Natürlich ist vieles Routine. Und doch verlangt jedes Buch und jedes Werk eine individuelle Behandlung. Richtig in Schwung kommt Noehles, wenn ein „interessanter Schaden“ auf ihrem Tisch liegt. So wie die in Pergament gebundene Handschrift des Arztes Johannes Magirus aus dem 17. Jahrhundert, die in einer Ausstellung gezeigt werden sollte, sich aber in desolatem Zustand befand. Der Pergamenteinband wies Fehlstellen und starke Gebrauchsspuren auf, vor allem hatte sich der Einbandrücken weit nach innen gezogen und sich der Buchblock extrem nach außen gewölbt, sodass das Buch kaum noch aufzuschlagen war.

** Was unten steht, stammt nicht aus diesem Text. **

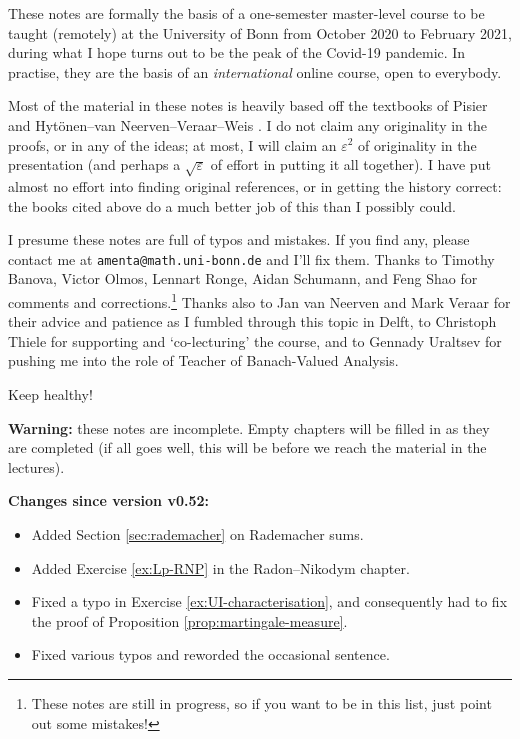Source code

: These notes are formally the basis of a one-semester master-level course to be taught (remotely) at the University of Bonn from October 2020 to February 2021, during what I hope turns out to be the peak of the Covid-19 pandemic.
In practise, they are the basis of an \emph{international} online course, open to everybody.

Most of the material in these notes is heavily based off the textbooks of Pisier \cite{gP16} and Hyt\"onen--van Neerven--Veraar--Weis \cite{HNVW16, HNVW17}.
I do not claim any originality in the proofs, or in any of the ideas; at most, I will claim an $\varepsilon^2$ of originality in the presentation (and perhaps a $\sqrt{\varepsilon}$ of effort in putting it all together).
I have put almost no effort into finding original references, or in getting the history correct: the books cited above do a much better job of this than I possibly could.

\vspace{1cm}

I presume these notes are full of typos and mistakes.
If you find any, please contact me at \texttt{amenta@math.uni-bonn.de} and I'll fix them.
Thanks to Timothy Banova, Victor Olmos, Lennart Ronge, Aidan Schumann, and Feng Shao for comments and corrections.\footnote{These notes are still in progress, so if you want to be in this list, just point out some mistakes!}
Thanks also to Jan van Neerven and Mark Veraar for their advice and patience as I fumbled through this topic in Delft, to Christoph Thiele for supporting and `co-lecturing' the course, and to Gennady Uraltsev for pushing me into the role of Teacher of Banach-Valued Analysis.

\vspace{0.5cm}

Keep healthy! 




\vspace{1cm}

\textbf{Warning:} these notes are incomplete.
Empty chapters will be filled in as they are completed (if all goes well, this will be before we reach the material in the lectures).

\textbf{Changes since version v0.52:}
\begin{itemize}
\item Added Section \ref{sec:rademacher} on Rademacher sums.
\item Added Exercise \ref{ex:Lp-RNP} in the Radon--Nikodym chapter.
\item Fixed a typo in Exercise \ref{ex:UI-characterisation}, and consequently had to fix the proof of Proposition \ref{prop:martingale-measure}.
\item Fixed various typos and reworded the occasional sentence.
\end{itemize}

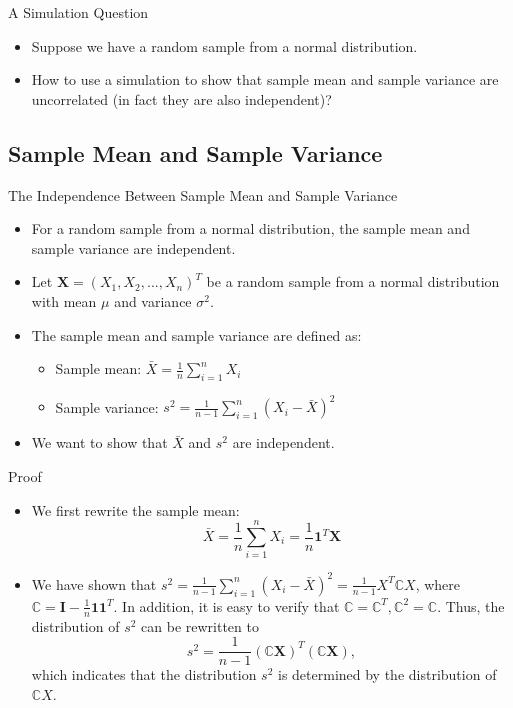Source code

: \documentclass[
  ignorenonframetext,
]{beamer}
\providecommand{\tightlist}{%
  \setlength{\itemsep}{0pt}\setlength{\parskip}{0pt}}
\begin{document}
\begin{frame}{A Simulation Question}
\protect\hypertarget{a-simulation-question}{}
\begin{itemize}
\tightlist
\item
  Suppose we have a random sample from a normal distribution.
\item
  How to use a simulation to show that sample mean and sample variance
  are uncorrelated (in fact they are also independent)?
\end{itemize}
\end{frame}

\hypertarget{sample-mean-and-sample-variance}{%
\subsection{Sample Mean and Sample
Variance}\label{sample-mean-and-sample-variance}}

\begin{frame}{The Independence Between Sample Mean and Sample Variance}
\protect\hypertarget{the-independence-between-sample-mean-and-sample-variance}{}
\begin{itemize}
\item
  For a random sample from a normal distribution, the sample mean and
  sample variance are independent.
\item
  Let \(\mathbf X =(X_1, X_2, ..., X_n)^T\) be a random sample from a
  normal distribution with mean \(\mu\) and variance \(\sigma^2\).
\item
  The sample mean and sample variance are defined as:

  \begin{itemize}
  \item
    Sample mean: \(\bar{X} = \frac{1}{n} \sum_{i=1}^{n} X_i\)
  \item
    Sample variance:
    \(s^2 = \frac{1}{n-1} \sum_{i=1}^{n} (X_i - \bar{X})^2\)
  \end{itemize}
\item
  We want to show that \(\bar{X}\) and \(s^2\) are independent.
\end{itemize}
\end{frame}

\begin{frame}{Proof}
\protect\hypertarget{proof}{}
\begin{itemize}
\item
  We first rewrite the sample mean:
  \[\bar{X} = \frac{1}{n} \sum_{i=1}^{n} X_i =\frac{1}{n}\mathbf 1^T \mathbf X \]
\item
  We have shown that
  \(s^2 = \frac{1}{n-1} \sum_{i=1}^{n} (X_i - \bar{X})^2=\frac{1}{n-1}X^T\mathbb CX\),
  where \(\mathbb C=\mathbf I - \frac{1}{n}\mathbf 1 \mathbf 1^T\). In
  addition, it is easy to verify that
  \(\mathbb C=\mathbb C^T, \mathbb C^2=\mathbb C\). Thus, the
  distribution of \(s^2\) can be rewritten to
  \[s^2=\frac{1}{n-1} (\mathbb C\mathbf X)^T (\mathbb C\mathbf X),\]
  which indicates that the distribution \(s^2\) is determined by the
  distribution of \(\mathbb C X\).
\end{itemize}
\end{frame}
\end{document}
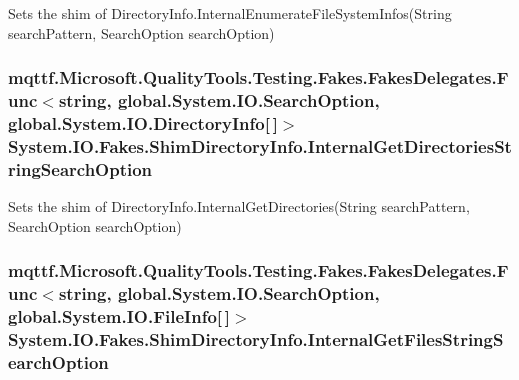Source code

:Sets the shim of Directory\-Info.\-Internal\-Enumerate\-File\-System\-Infos(\-String search\-Pattern, Search\-Option search\-Option)

\hypertarget{class_system_1_1_i_o_1_1_fakes_1_1_shim_directory_info_adc82f640c6db84b2197d780d2ecdb04e}{
\subsubsection[{Internal\-Get\-Directories\-String\-Search\-Option}]{\setlength{\rightskip}{0pt plus 5cm}mqttf.\-Microsoft.\-Quality\-Tools.\-Testing.\-Fakes.\-Fakes\-Delegates.\-Func$<$string, global.\-System.\-I\-O.\-Search\-Option, global.\-System.\-I\-O.\-Directory\-Info\mbox{[}$\,$\mbox{]}$>$ System.\-I\-O.\-Fakes.\-Shim\-Directory\-Info.\-Internal\-Get\-Directories\-String\-Search\-Option\hspace{0.3cm}{\ttfamily [set]}}}\label{class_system_1_1_i_o_1_1_fakes_1_1_shim_directory_info_adc82f640c6db84b2197d780d2ecdb04e}


Sets the shim of Directory\-Info.\-Internal\-Get\-Directories(\-String search\-Pattern, Search\-Option search\-Option)

\hypertarget{class_system_1_1_i_o_1_1_fakes_1_1_shim_directory_info_aed1245d2304da11f599aae1898507543}{
\subsubsection[{Internal\-Get\-Files\-String\-Search\-Option}]{\setlength{\rightskip}{0pt plus 5cm}mqttf.\-Microsoft.\-Quality\-Tools.\-Testing.\-Fakes.\-Fakes\-Delegates.\-Func$<$string, global.\-System.\-I\-O.\-Search\-Option, global.\-System.\-I\-O.\-File\-Info\mbox{[}$\,$\mbox{]}$>$ System.\-I\-O.\-Fakes.\-Shim\-Directory\-Info.\-Internal\-Get\-Files\-String\-Search\-Option\hspace{0.3cm}{\ttfamily [set]}}}\label{class_system_1_1_i_o_1_1_fakes_1_1_shim_directory_info_aed1245d2304da11f599aae1898507543}


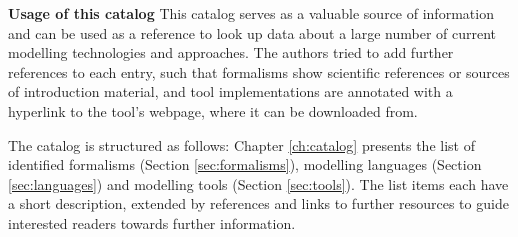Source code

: \documentclass[final]{include/MPM4CPS/MPM4CPS-Report} %
\begin{document}
 







\textbf{Usage of this catalog} This catalog serves as a valuable source of information and can be used as a reference to look up data about a large number of current modelling technologies and approaches.
The authors tried to add further references to each entry, such that formalisms show scientific references or sources of introduction material, and tool implementations are annotated with a hyperlink to the tool's webpage, where it can be downloaded from.

The catalog is structured as follows:
Chapter \ref{ch:catalog} presents the list of identified formalisms (Section \ref{sec:formalisms}), modelling languages (Section \ref{sec:languages}) and modelling tools (Section \ref{sec:tools}).
The list items each have a short description, extended by references and links to further resources to guide interested readers towards further information.
\end{document}
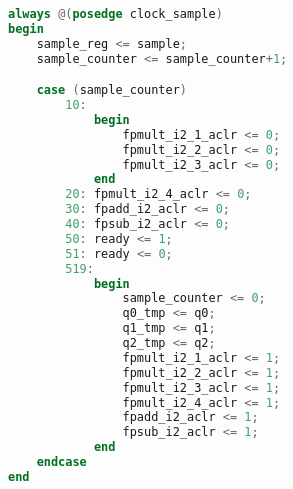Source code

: \begin{lstlisting}[language=verilog,caption={Algorytm Goertzla -- obliczanie wyniku},label={lst:result}]
always @(posedge clock_sample)
begin
	sample_reg <= sample;
	sample_counter <= sample_counter+1;

	case (sample_counter)
		10:
			begin
				fpmult_i2_1_aclr <= 0;
				fpmult_i2_2_aclr <= 0;
				fpmult_i2_3_aclr <= 0;
 			end
		20:	fpmult_i2_4_aclr <= 0;
		30: fpadd_i2_aclr <= 0;
		40: fpsub_i2_aclr <= 0;
		50:	ready <= 1;
		51: ready <= 0;
		519:
			begin
				sample_counter <= 0;
				q0_tmp <= q0;
				q1_tmp <= q1;
				q2_tmp <= q2;
				fpmult_i2_1_aclr <= 1;
				fpmult_i2_2_aclr <= 1;
				fpmult_i2_3_aclr <= 1;
				fpmult_i2_4_aclr <= 1;
				fpadd_i2_aclr <= 1;
				fpsub_i2_aclr <= 1;
			end
	endcase
end
\end{lstlisting}
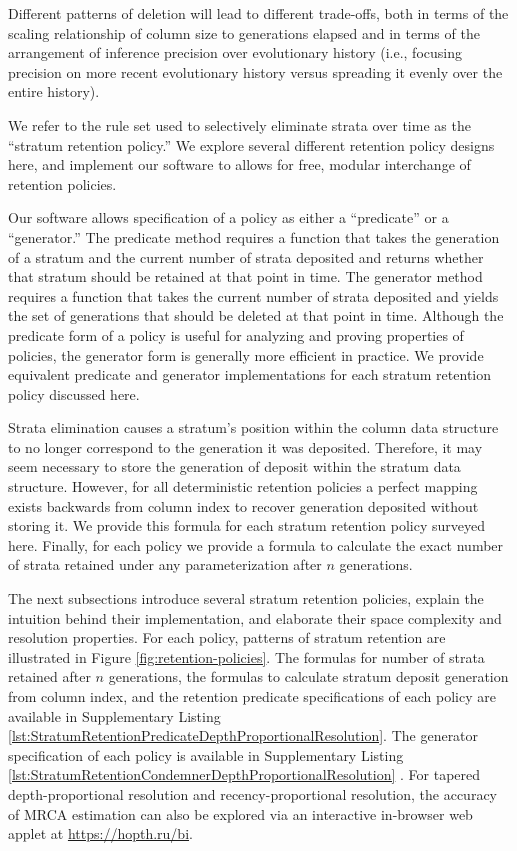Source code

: Different patterns of deletion will lead to different trade-offs, both in terms of the scaling relationship of column size to generations elapsed and in terms of the arrangement of inference precision over evolutionary history (i.e., focusing precision on more recent evolutionary history versus spreading it evenly over the entire history).

We refer to the rule set used to selectively eliminate strata over time as the ``stratum retention policy.''
We explore several different retention policy designs here, and implement our software to allows for free, modular interchange of retention policies.

Our software allows specification of a policy as either a ``predicate'' or a ``generator.''
The predicate method requires a function that takes the generation of a stratum and the current number of strata deposited and returns whether that stratum should be retained at that point in time.
The generator method requires a function that takes the current number of strata deposited and yields the set of generations that should be deleted at that point in time.
Although the predicate form of a policy is useful for analyzing and proving properties of policies, the generator form is generally more efficient in practice.
We provide equivalent predicate and generator implementations for each stratum retention policy discussed here.

Strata elimination causes a stratum's position within the column data structure to no longer correspond to the generation it was deposited.
Therefore, it may seem necessary to store the generation of deposit within the stratum data structure.
However, for all deterministic retention policies a perfect mapping exists backwards from column index to recover generation deposited without storing it.
We provide this formula for each stratum retention policy surveyed here.
Finally, for each policy we provide a formula to calculate the exact number of strata retained under any parameterization after $n$ generations.

The next subsections introduce several stratum retention policies, explain the intuition behind their implementation, and elaborate their space complexity and resolution properties.
For each policy, patterns of stratum retention are illustrated in Figure \ref{fig:retention-policies}.
The formulas for number of strata retained after $n$ generations, the formulas to calculate stratum deposit generation from column index, and the retention predicate specifications of each policy are available in Supplementary Listing \ref{lst:StratumRetentionPredicateDepthProportionalResolution}.
The generator specification of each policy is available in Supplementary Listing \ref{lst:StratumRetentionCondemnerDepthProportionalResolution} \citep{moreno2022hstratconceptsupplement}.
For tapered depth-proportional resolution and recency-proportional resolution, the accuracy of MRCA estimation can also be explored via an interactive in-browser web applet at \url{https://hopth.ru/bi}.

Für Noehles war das eine reizvolle, aber auch heikle Aufgabe. Einige Wochen verbrachte das Buch in Mühlheim. Nachdem sie es nach einem langen Entscheidungsprozess und in Absprache mit den Auftraggebern in seine Einzelteile zerlegt, diese gesäubert, neu gebunden und gegengeformt hatte und es ihr dann sogar gelungen war, den Buchblock wieder in die Originaldecke einzupassen, war es geschafft: Ein „halbtotes“ Buch war wieder zum Leben erweckt worden.